• Task directions: Of the entries below, restate word for word only the section that runs from the line with "Add stream service" to the line with "Replace resolution input", counting both ends.

• Records supplied:
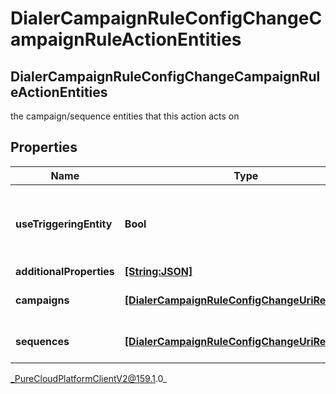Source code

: # DialerCampaignRuleConfigChangeCampaignRuleActionEntities

## DialerCampaignRuleConfigChangeCampaignRuleActionEntities
the campaign/sequence entities that this action acts on

## Properties

|Name | Type | Description | Notes|
|------------ | ------------- | ------------- | -------------|
| **useTriggeringEntity** | **Bool** | Whether this action should act on the entity that triggered it | [optional] |
| **additionalProperties** | [**[String:JSON]**](JSON) |  | [optional] |
| **campaigns** | [**[DialerCampaignRuleConfigChangeUriReference]**](DialerCampaignRuleConfigChangeUriReference) | A list of campaignIds to act on | [optional] |
| **sequences** | [**[DialerCampaignRuleConfigChangeUriReference]**](DialerCampaignRuleConfigChangeUriReference) | A list of sequenceIds to act on | [optional] |



_PureCloudPlatformClientV2@159.1.0_
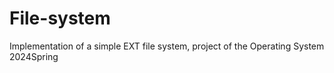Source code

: # File-system
Implementation of a simple EXT file system, project of the Operating System 2024Spring
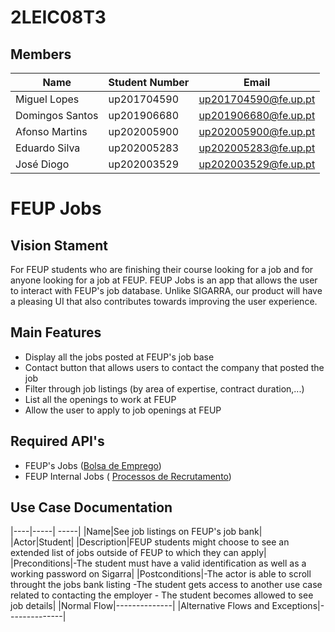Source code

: # 2LEIC08T3

## Members

|Name|Student Number| Email|
|----|--------------| -----|
|Miguel Lopes| up201704590| up201704590@fe.up.pt|
|Domingos Santos| up201906680| up201906680@fe.up.pt|
|Afonso Martins| up202005900| up202005900@fe.up.pt|
|Eduardo Silva| up202005283| up202005283@fe.up.pt|
|José Diogo| up202003529| up202003529@fe.up.pt|

# FEUP Jobs

## Vision Stament

For FEUP students who are finishing their course looking for a job and for anyone looking for a job at FEUP. FEUP Jobs is an app that allows the user to interact with FEUP's job database. Unlike SIGARRA, our product will have a pleasing UI that also contributes towards improving the user experience.

## Main Features
 - Display all the jobs posted at FEUP's job base
 - Contact button that allows users to contact the company that posted the job
 - Filter through job listings (by area of expertise, contract duration,...)
 - List all the openings to work at FEUP
 - Allow the user to apply to job openings at FEUP

## Required API's
- FEUP's Jobs ([Bolsa de Emprego](https://sigarra.up.pt/feup/pt/WEB_BASE.GERA_PAGINA?P_pagina=19498))
- FEUP Internal Jobs ( [Processos de Recrutamento](https://sigarra.up.pt/feup/pt/cnt_cand_geral.concursos_list))

## Use Case Documentation

|----|-----| -----|
|Name|See job listings on FEUP's job bank|
|Actor|Student|
|Description|FEUP students might choose to see an extended list of jobs outside of FEUP to which they can apply|
|Preconditions|-The student must have a valid identification as well as a working password on Sigarra|
|Postconditions|-The actor is able to scroll throught the jobs bank listing -The student gets access to another use case related to contacting the employer - The student becomes allowed to see job details|
|Normal Flow|--------------|
|Alternative Flows and Exceptions|--------------|
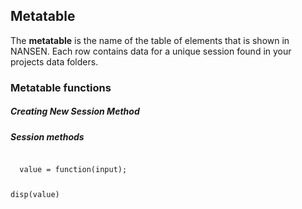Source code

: ## Metatable

The **metatable** is the name of the table of elements that is shown in NANSEN. Each row contains data for a unique session found in your projects data folders.

### Metatable functions

##### Creating New Session Method

##### Session methods

<code>
  value = function(input); 
  
  disp(value)
  
</code>
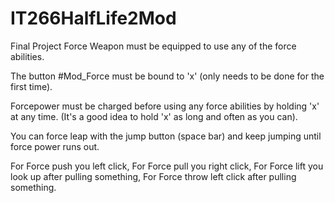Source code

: IT266HalfLife2Mod
=================

Final Project
Force Weapon must be equipped to use any of the force abilities.

The button #Mod_Force must be bound to 'x' (only needs to be done for the first time).

Forcepower must be charged before using any force abilities by holding 'x' at any time. (It's a good idea to hold 'x' as long and often as you can).

You can force leap with the jump button (space bar) and keep jumping until force power runs out.  

For Force push you left click,
For Force pull you right click,
For Force lift you look up after pulling something,
For Force throw left click after pulling something.

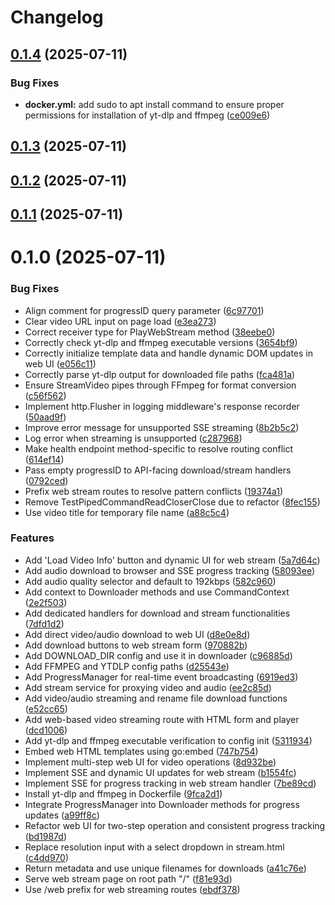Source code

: # Changelog

## [0.1.4](https://github.com/MohammadBnei/gostreampuller/compare/0.1.3...0.1.4) (2025-07-11)


### Bug Fixes

* **docker.yml:** add sudo to apt install command to ensure proper permissions for installation of yt-dlp and ffmpeg ([ce009e6](https://github.com/MohammadBnei/gostreampuller/commit/ce009e67601f46406d66b7e1dfaed21208c4ba96))

## [0.1.3](https://github.com/MohammadBnei/gostreampuller/compare/0.1.2...0.1.3) (2025-07-11)

## [0.1.2](https://github.com/MohammadBnei/gostreampuller/compare/0.1.1...0.1.2) (2025-07-11)

## [0.1.1](https://github.com/MohammadBnei/gostreampuller/compare/0.1.0...0.1.1) (2025-07-11)

# 0.1.0 (2025-07-11)


### Bug Fixes

* Align comment for progressID query parameter ([6c97701](https://github.com/MohammadBnei/gostreampuller/commit/6c97701674681b80d4237b28acc3a7a3379de23b))
* Clear video URL input on page load ([e3ea273](https://github.com/MohammadBnei/gostreampuller/commit/e3ea2739259ef2b9b957f8be6c2dd4bce5eafee2))
* Correct receiver type for PlayWebStream method ([38eebe0](https://github.com/MohammadBnei/gostreampuller/commit/38eebe0753ff7ee28a06e0a56f1afd1e0ede8467))
* Correctly check yt-dlp and ffmpeg executable versions ([3654bf9](https://github.com/MohammadBnei/gostreampuller/commit/3654bf91916205e0ef959f1123deb47eaa6c3c14))
* Correctly initialize template data and handle dynamic DOM updates in web UI ([e056c11](https://github.com/MohammadBnei/gostreampuller/commit/e056c11ce21d238dbe13c4f3390239b0f7d65671))
* Correctly parse yt-dlp output for downloaded file paths ([fca481a](https://github.com/MohammadBnei/gostreampuller/commit/fca481a3f9a62a47e7e7b003a171abe56af894b0))
* Ensure StreamVideo pipes through FFmpeg for format conversion ([c56f562](https://github.com/MohammadBnei/gostreampuller/commit/c56f562661b38f0259cab16129e0e5edc52e7895))
* Implement http.Flusher in logging middleware's response recorder ([50aad9f](https://github.com/MohammadBnei/gostreampuller/commit/50aad9fc75d277dad688203691f23837a28c5916))
* Improve error message for unsupported SSE streaming ([8b2b5c2](https://github.com/MohammadBnei/gostreampuller/commit/8b2b5c22efab5dc382167610aa144f12999eea7a))
* Log error when streaming is unsupported ([c287968](https://github.com/MohammadBnei/gostreampuller/commit/c2879688121ca2a913f3af62c7db779d0d51485c))
* Make health endpoint method-specific to resolve routing conflict ([614ef14](https://github.com/MohammadBnei/gostreampuller/commit/614ef146a56a68f0866d1f80c0d01fce507a35c3))
* Pass empty progressID to API-facing download/stream handlers ([0792ced](https://github.com/MohammadBnei/gostreampuller/commit/0792ced0d9f7d2f76189128caedcf924a3d79753))
* Prefix web stream routes to resolve pattern conflicts ([19374a1](https://github.com/MohammadBnei/gostreampuller/commit/19374a1c1d9a203126d6aad713751d9e8e68e587))
* Remove TestPipedCommandReadCloserClose due to refactor ([8fec155](https://github.com/MohammadBnei/gostreampuller/commit/8fec155dbaaed84568e750c1564fd9e00dd2ba39))
* Use video title for temporary file name ([a88c5c4](https://github.com/MohammadBnei/gostreampuller/commit/a88c5c4a841d90fbd44d92423b5f9b1b906de53e))


### Features

* Add 'Load Video Info' button and dynamic UI for web stream ([5a7d64c](https://github.com/MohammadBnei/gostreampuller/commit/5a7d64c6d74e0dc76a5d20639ec83fda7155a359))
* Add audio download to browser and SSE progress tracking ([58093ee](https://github.com/MohammadBnei/gostreampuller/commit/58093eef96fcc812e4094427928cb2ef27e71c78))
* Add audio quality selector and default to 192kbps ([582c960](https://github.com/MohammadBnei/gostreampuller/commit/582c960af9670b815f4f5f5e3667989bc6e35cb5))
* Add context to Downloader methods and use CommandContext ([2e2f503](https://github.com/MohammadBnei/gostreampuller/commit/2e2f503be8b9b8a4d2143a9d8c9cf1958124aca0))
* Add dedicated handlers for download and stream functionalities ([7dfd1d2](https://github.com/MohammadBnei/gostreampuller/commit/7dfd1d275feae7a54c0b5e0c71729c9bcd63bbc6))
* Add direct video/audio download to web UI ([d8e0e8d](https://github.com/MohammadBnei/gostreampuller/commit/d8e0e8d8c8b7ae27b0b5cc87907f6b2603fce4b7))
* Add download buttons to web stream form ([970882b](https://github.com/MohammadBnei/gostreampuller/commit/970882b5266378f3d7968f871e542f68f466d0a5))
* Add DOWNLOAD_DIR config and use it in downloader ([c96885d](https://github.com/MohammadBnei/gostreampuller/commit/c96885d45a72ba1b372cf8646c6273fa22ffdd64))
* Add FFMPEG and YTDLP config paths ([d25543e](https://github.com/MohammadBnei/gostreampuller/commit/d25543e1c173360b491d1a9a9a4f777dd25b66a6))
* Add ProgressManager for real-time event broadcasting ([6919ed3](https://github.com/MohammadBnei/gostreampuller/commit/6919ed3ed716231c4a03cf359d1474107c1c02bd))
* Add stream service for proxying video and audio ([ee2c85d](https://github.com/MohammadBnei/gostreampuller/commit/ee2c85d5934c83bd778f5abd9330d92cfc6bb977))
* Add video/audio streaming and rename file download functions ([e52cc65](https://github.com/MohammadBnei/gostreampuller/commit/e52cc65b55bf146de00911cd5a572f59b8cca45c))
* Add web-based video streaming route with HTML form and player ([dcd1006](https://github.com/MohammadBnei/gostreampuller/commit/dcd1006cc9a86bcf478dea5a8f6c70ac602947d0))
* Add yt-dlp and ffmpeg executable verification to config init ([5311934](https://github.com/MohammadBnei/gostreampuller/commit/53119348f8def0b333f25ba920ea672337a4f492))
* Embed web HTML templates using go:embed ([747b754](https://github.com/MohammadBnei/gostreampuller/commit/747b754923e3b8d8a519a4970b29e406ba37101a))
* Implement multi-step web UI for video operations ([8d932be](https://github.com/MohammadBnei/gostreampuller/commit/8d932beaac69812291ea1f2be94524d53504d552))
* Implement SSE and dynamic UI updates for web stream ([b1554fc](https://github.com/MohammadBnei/gostreampuller/commit/b1554fc1fb3c3a4558c54f8536cc9ee1b6933788))
* Implement SSE for progress tracking in web stream handler ([7be89cd](https://github.com/MohammadBnei/gostreampuller/commit/7be89cdc289036ebbf2cec26f1b9a1dfe08eba58))
* Install yt-dlp and ffmpeg in Dockerfile ([9fca2d1](https://github.com/MohammadBnei/gostreampuller/commit/9fca2d1b441fc8560e2c2af61fbe4dd96dc09b63))
* Integrate ProgressManager into Downloader methods for progress updates ([a99ff8c](https://github.com/MohammadBnei/gostreampuller/commit/a99ff8c23e1d016535a23481180b1eb5fc2e92b0))
* Refactor web UI for two-step operation and consistent progress tracking ([bd1987d](https://github.com/MohammadBnei/gostreampuller/commit/bd1987d63fa93781cccdd719f2403406a3c6f5aa))
* Replace resolution input with a select dropdown in stream.html ([c4dd970](https://github.com/MohammadBnei/gostreampuller/commit/c4dd970195c46b770a4896b6d6b8ae7c67cbdb73))
* Return metadata and use unique filenames for downloads ([a41c76e](https://github.com/MohammadBnei/gostreampuller/commit/a41c76e47ffaee7c355e155b2a596a53623e070e))
* Serve web stream page on root path "/" ([f81e93d](https://github.com/MohammadBnei/gostreampuller/commit/f81e93d693f3c4182226e6692c1caa809012f9bb))
* Use /web prefix for web streaming routes ([ebdf378](https://github.com/MohammadBnei/gostreampuller/commit/ebdf3786c4f9651a5970a06051db9e0c0ed09c29))
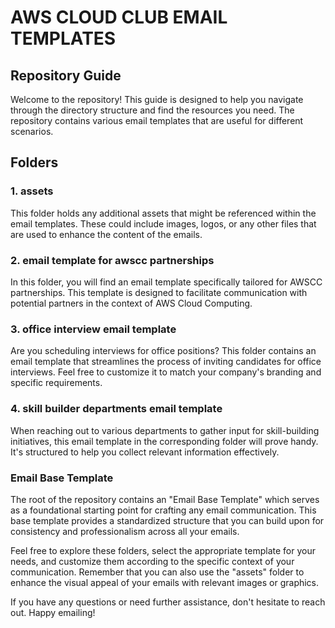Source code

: # AWS CLOUD CLUB EMAIL TEMPLATES

## Repository Guide

Welcome to the repository! This guide is designed to help you navigate through the directory structure and find the resources you need. The repository contains various email templates that are useful for different scenarios.

## Folders

### 1. assets

This folder holds any additional assets that might be referenced within the email templates. These could include images, logos, or any other files that are used to enhance the content of the emails.

### 2. email template for awscc partnerships

In this folder, you will find an email template specifically tailored for AWSCC partnerships. This template is designed to facilitate communication with potential partners in the context of AWS Cloud Computing.

### 3. office interview email template

Are you scheduling interviews for office positions? This folder contains an email template that streamlines the process of inviting candidates for office interviews. Feel free to customize it to match your company's branding and specific requirements.

### 4. skill builder departments email template

When reaching out to various departments to gather input for skill-building initiatives, this email template in the corresponding folder will prove handy. It's structured to help you collect relevant information effectively.

### Email Base Template

The root of the repository contains an "Email Base Template" which serves as a foundational starting point for crafting any email communication. This base template provides a standardized structure that you can build upon for consistency and professionalism across all your emails.

Feel free to explore these folders, select the appropriate template for your needs, and customize them according to the specific context of your communication. Remember that you can also use the "assets" folder to enhance the visual appeal of your emails with relevant images or graphics.

If you have any questions or need further assistance, don't hesitate to reach out. Happy emailing!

• Written answer:
* Add stream service for proxying video and audio ([ee2c85d](https://github.com/MohammadBnei/gostreampuller/commit/ee2c85d5934c83bd778f5abd9330d92cfc6bb977))
* Add video/audio streaming and rename file download functions ([e52cc65](https://github.com/MohammadBnei/gostreampuller/commit/e52cc65b55bf146de00911cd5a572f59b8cca45c))
* Add web-based video streaming route with HTML form and player ([dcd1006](https://github.com/MohammadBnei/gostreampuller/commit/dcd1006cc9a86bcf478dea5a8f6c70ac602947d0))
* Add yt-dlp and ffmpeg executable verification to config init ([5311934](https://github.com/MohammadBnei/gostreampuller/commit/53119348f8def0b333f25ba920ea672337a4f492))
* Embed web HTML templates using go:embed ([747b754](https://github.com/MohammadBnei/gostreampuller/commit/747b754923e3b8d8a519a4970b29e406ba37101a))
* Implement multi-step web UI for video operations ([8d932be](https://github.com/MohammadBnei/gostreampuller/commit/8d932beaac69812291ea1f2be94524d53504d552))
* Implement SSE and dynamic UI updates for web stream ([b1554fc](https://github.com/MohammadBnei/gostreampuller/commit/b1554fc1fb3c3a4558c54f8536cc9ee1b6933788))
* Implement SSE for progress tracking in web stream handler ([7be89cd](https://github.com/MohammadBnei/gostreampuller/commit/7be89cdc289036ebbf2cec26f1b9a1dfe08eba58))
* Install yt-dlp and ffmpeg in Dockerfile ([9fca2d1](https://github.com/MohammadBnei/gostreampuller/commit/9fca2d1b441fc8560e2c2af61fbe4dd96dc09b63))
* Integrate ProgressManager into Downloader methods for progress updates ([a99ff8c](https://github.com/MohammadBnei/gostreampuller/commit/a99ff8c23e1d016535a23481180b1eb5fc2e92b0))
* Refactor web UI for two-step operation and consistent progress tracking ([bd1987d](https://github.com/MohammadBnei/gostreampuller/commit/bd1987d63fa93781cccdd719f2403406a3c6f5aa))
* Replace resolution input with a select dropdown in stream.html ([c4dd970](https://github.com/MohammadBnei/gostreampuller/commit/c4dd970195c46b770a4896b6d6b8ae7c67cbdb73))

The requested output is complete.